When an Anthropic response includes cache_read_input_tokens / cache_creation_input_tokens, fabric-harness records them on usage.cachedInputTokens and usage.cacheWriteTokens, and the cost calculator discounts billed input tokens by the cached read amount (and adds the cache-write surcharge when present). fh metrics shows a new Cache: read=N write=N line so you can see how much you're saving.

$ fh metrics ask-1f4f...
Tokens: input=120000 output=2400 total=122400
Cache: read=96000 write=0
Cost: $0.046800

Cache-read tokens are billed at ~10% of the standard input rate on Claude models. Long, stable system prompts → big savings.

Per-call cost telemetry

Every model call is enriched with a USD estimate from a static price table (mainline OpenAI, Anthropic, Gemini, Bedrock, Cohere). Cost shows up in fh metrics and on OpenTelemetry spans as gen_ai.usage.cost_usd — see CLI → metrics.

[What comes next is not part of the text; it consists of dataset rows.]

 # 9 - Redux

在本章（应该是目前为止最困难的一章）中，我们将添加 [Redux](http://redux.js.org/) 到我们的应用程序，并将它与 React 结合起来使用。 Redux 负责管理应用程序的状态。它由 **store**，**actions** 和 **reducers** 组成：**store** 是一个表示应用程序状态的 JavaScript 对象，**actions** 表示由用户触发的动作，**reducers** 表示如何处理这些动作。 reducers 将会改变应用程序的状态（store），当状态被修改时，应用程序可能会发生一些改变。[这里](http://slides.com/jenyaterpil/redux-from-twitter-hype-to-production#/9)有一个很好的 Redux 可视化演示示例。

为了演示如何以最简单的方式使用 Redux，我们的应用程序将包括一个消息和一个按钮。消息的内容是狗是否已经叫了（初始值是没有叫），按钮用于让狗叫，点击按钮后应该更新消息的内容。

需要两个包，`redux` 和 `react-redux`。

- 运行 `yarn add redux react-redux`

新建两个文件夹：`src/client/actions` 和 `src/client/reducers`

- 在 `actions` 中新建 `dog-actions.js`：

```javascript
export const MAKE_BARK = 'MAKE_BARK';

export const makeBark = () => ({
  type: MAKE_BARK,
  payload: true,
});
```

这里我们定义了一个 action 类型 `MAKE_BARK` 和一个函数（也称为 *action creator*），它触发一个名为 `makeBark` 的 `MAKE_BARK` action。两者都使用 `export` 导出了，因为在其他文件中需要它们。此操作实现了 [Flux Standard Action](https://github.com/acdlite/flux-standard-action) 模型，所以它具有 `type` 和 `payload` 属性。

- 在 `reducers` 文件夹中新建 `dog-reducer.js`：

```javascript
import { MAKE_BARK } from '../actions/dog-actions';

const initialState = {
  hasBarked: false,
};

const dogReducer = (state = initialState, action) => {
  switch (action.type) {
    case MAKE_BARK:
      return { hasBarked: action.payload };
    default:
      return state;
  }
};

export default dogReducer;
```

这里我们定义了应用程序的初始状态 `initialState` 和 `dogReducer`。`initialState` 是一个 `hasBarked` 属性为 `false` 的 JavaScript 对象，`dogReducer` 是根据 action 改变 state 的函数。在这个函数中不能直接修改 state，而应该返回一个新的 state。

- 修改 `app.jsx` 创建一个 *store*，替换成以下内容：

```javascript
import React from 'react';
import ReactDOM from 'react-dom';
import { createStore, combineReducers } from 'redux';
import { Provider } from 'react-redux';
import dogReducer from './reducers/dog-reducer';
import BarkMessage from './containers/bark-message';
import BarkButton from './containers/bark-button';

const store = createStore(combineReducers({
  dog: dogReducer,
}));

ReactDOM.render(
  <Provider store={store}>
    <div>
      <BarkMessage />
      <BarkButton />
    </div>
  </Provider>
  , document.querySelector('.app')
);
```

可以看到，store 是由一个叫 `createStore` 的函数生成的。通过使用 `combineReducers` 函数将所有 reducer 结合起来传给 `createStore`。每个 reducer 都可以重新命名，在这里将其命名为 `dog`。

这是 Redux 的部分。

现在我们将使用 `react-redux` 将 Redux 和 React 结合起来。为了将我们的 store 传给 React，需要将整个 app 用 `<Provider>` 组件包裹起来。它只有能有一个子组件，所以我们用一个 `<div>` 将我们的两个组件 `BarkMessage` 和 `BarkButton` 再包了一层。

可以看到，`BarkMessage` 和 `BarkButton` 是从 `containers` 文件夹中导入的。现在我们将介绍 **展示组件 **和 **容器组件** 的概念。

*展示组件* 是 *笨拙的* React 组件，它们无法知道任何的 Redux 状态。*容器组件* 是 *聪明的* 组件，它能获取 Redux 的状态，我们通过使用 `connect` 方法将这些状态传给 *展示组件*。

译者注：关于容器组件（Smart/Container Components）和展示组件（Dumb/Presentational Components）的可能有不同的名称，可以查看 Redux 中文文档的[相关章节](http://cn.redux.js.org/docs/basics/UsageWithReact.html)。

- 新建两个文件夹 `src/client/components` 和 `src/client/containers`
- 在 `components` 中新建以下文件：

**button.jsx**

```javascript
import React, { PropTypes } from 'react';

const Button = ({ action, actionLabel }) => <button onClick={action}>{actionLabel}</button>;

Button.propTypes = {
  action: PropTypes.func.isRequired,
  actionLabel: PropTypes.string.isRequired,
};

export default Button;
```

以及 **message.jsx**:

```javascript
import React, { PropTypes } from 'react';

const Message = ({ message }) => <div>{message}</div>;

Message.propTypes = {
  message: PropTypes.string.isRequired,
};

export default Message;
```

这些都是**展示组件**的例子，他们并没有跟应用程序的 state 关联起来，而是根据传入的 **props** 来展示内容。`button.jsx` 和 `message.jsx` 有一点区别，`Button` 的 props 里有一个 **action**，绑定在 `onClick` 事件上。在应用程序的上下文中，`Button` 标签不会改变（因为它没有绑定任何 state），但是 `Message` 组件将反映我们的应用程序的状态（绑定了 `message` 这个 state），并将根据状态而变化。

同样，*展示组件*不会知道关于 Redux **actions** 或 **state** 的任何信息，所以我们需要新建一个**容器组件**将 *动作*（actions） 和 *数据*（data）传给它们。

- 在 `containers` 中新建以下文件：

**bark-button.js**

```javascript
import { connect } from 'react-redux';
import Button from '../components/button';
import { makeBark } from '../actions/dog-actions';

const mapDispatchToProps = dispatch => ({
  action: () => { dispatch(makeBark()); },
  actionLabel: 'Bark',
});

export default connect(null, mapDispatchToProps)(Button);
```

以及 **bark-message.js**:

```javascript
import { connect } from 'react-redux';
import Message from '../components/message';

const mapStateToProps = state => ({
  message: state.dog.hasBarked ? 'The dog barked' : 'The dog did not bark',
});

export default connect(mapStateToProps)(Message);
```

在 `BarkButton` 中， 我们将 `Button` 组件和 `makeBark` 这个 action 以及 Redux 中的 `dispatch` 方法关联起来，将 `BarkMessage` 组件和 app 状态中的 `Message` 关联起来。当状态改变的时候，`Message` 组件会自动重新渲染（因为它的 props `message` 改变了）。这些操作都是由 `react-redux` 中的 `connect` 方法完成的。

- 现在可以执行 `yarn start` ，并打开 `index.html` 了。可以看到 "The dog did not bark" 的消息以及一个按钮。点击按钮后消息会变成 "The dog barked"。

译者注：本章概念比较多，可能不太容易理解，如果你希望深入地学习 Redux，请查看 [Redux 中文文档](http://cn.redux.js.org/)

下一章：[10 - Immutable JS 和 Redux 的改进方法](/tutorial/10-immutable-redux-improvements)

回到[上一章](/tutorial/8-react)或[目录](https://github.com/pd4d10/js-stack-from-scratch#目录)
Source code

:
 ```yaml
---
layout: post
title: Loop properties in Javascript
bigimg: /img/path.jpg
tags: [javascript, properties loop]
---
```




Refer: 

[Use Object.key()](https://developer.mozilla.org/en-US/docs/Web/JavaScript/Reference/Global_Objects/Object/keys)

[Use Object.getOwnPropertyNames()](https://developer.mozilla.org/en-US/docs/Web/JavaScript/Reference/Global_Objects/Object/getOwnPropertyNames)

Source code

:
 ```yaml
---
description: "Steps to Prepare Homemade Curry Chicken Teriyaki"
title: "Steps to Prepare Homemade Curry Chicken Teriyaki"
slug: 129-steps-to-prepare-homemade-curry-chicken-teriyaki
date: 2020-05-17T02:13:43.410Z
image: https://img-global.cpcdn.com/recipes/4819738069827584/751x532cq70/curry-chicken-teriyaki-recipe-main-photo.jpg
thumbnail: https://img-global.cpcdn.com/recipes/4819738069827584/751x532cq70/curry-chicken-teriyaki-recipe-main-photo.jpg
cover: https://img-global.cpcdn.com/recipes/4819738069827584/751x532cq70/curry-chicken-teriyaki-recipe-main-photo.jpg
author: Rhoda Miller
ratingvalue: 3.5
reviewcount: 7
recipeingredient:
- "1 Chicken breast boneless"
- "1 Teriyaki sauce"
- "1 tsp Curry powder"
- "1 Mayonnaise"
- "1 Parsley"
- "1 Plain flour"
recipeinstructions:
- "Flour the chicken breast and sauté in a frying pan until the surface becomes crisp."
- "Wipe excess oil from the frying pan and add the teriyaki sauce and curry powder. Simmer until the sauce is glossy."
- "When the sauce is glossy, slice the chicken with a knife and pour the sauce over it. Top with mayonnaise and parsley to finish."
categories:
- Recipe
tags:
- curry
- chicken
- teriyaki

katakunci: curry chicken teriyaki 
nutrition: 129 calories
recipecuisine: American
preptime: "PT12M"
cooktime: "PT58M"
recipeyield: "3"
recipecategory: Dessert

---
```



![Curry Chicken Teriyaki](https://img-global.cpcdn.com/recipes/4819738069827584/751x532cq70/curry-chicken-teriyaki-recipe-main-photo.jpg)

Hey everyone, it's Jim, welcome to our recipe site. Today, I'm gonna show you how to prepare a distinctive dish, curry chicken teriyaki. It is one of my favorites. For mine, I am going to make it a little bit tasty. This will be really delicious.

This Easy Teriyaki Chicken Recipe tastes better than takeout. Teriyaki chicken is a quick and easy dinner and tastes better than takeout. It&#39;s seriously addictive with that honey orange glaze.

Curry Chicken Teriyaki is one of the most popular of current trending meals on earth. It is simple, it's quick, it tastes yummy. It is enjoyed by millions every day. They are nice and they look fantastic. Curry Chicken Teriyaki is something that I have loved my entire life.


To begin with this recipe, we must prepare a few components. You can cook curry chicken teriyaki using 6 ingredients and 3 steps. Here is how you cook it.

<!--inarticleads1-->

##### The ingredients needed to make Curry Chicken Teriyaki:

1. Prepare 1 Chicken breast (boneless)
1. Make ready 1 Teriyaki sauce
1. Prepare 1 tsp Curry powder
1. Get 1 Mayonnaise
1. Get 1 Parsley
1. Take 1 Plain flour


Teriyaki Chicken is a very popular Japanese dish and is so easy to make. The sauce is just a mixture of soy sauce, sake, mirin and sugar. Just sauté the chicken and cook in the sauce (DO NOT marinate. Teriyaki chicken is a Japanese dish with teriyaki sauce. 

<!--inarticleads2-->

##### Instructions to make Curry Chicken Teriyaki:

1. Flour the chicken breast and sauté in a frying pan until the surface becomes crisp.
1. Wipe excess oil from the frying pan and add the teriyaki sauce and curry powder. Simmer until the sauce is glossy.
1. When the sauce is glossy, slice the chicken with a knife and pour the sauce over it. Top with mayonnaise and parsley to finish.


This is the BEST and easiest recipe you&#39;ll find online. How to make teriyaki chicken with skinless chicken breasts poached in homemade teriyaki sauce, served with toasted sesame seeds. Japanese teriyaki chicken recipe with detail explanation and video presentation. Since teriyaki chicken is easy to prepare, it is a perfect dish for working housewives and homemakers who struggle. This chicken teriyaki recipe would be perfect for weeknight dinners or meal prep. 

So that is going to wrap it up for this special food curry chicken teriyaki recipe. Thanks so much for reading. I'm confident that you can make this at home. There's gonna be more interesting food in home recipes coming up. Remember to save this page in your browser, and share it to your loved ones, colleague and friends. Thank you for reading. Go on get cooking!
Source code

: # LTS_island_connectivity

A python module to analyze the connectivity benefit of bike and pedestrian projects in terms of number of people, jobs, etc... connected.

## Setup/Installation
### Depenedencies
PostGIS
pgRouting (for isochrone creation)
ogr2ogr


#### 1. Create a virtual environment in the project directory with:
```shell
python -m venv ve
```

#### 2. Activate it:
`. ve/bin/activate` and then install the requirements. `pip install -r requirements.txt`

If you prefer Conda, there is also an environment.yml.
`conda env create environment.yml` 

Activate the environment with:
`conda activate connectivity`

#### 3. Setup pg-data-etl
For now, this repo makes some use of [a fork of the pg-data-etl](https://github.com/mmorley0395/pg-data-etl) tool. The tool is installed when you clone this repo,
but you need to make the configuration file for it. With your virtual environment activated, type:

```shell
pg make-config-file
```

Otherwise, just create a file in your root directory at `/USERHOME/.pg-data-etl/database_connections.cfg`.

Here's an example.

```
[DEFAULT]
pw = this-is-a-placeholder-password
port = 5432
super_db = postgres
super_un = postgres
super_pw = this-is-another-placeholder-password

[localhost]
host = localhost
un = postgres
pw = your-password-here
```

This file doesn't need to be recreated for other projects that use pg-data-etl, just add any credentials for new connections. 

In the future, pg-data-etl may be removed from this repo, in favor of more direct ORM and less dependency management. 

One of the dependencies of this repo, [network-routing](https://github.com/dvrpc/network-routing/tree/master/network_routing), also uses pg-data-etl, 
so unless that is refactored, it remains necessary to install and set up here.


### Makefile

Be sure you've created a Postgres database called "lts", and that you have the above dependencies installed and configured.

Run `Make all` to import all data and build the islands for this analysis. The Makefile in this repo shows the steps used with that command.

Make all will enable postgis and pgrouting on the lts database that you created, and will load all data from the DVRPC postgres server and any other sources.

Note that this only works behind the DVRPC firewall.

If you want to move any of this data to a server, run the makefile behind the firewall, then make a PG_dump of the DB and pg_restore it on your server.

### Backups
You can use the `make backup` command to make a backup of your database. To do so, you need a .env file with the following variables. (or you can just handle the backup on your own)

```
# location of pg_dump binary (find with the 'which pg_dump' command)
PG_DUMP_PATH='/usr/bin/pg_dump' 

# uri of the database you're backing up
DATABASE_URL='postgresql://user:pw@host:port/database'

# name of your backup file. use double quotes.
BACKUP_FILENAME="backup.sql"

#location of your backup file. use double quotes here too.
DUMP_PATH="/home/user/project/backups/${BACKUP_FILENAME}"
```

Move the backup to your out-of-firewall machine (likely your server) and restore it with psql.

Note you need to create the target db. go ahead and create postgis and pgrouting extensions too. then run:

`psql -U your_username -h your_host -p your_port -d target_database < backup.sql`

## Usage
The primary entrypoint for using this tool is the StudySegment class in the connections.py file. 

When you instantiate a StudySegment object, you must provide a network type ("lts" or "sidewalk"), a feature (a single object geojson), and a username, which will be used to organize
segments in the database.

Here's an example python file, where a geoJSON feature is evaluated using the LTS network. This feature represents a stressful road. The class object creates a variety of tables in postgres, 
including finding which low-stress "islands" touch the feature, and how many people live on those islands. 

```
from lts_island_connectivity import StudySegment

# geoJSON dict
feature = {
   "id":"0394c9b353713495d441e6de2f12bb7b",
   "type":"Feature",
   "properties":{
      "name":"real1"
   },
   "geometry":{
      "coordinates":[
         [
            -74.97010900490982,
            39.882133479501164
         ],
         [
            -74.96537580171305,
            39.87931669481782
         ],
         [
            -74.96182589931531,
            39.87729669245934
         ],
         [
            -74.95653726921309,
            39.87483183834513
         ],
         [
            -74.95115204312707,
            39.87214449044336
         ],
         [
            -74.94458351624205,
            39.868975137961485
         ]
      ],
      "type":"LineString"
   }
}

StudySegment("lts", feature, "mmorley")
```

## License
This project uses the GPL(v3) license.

Override or extend the catalog at runtime when you have custom-rate contracts:

import { registerModelPrices } from '@fabric-harness/sdk';

registerModelPrices([
  { provider: 'openai', model: 'gpt-4o', inputPerMTok: 1.5, outputPerMTok: 6, effectiveAt: '2026-05-08', notes: 'Enterprise contract' },
]);

Reasoning effort

Reasoning-capable models accept a thinkingLevel controlling how much the model thinks before answering:

type ThinkingLevel = 'off' | 'minimal' | 'low' | 'medium' | 'high' | 'xhigh';

It is configurable at three scopes, most-specific wins:

const agent = await init({ model: 'cloudflare/@cf/openai/gpt-oss-120b', thinkingLevel: 'medium' });
const session = await agent.session('s1', { thinkingLevel: 'high' });   // per-session override
await session.prompt('think hard about this', { thinkingLevel: 'xhigh' }); // per-call override

The level is capability-gated: reasoning-capable providers map it to their native control, others ignore it (no error). 'off' (or unset) requests no reasoning.

  • Default loop (pi-agent-core): works for every provider; pi-ai handles capability detection + per-provider mapping and clamps the level to what each model supports.
  • Native Fabric providers: Cloudflare Workers AI binding & OpenAI-compatible map to reasoning_effort; Anthropic to thinking.budget_tokens (with max_tokens raised above the budget); Gemini/Vertex to thinkingConfig.thinkingBudget. Gated to known reasoning families (o-series / gpt-5 / gpt-oss, Claude 3.7/4.x, Gemini 2.5).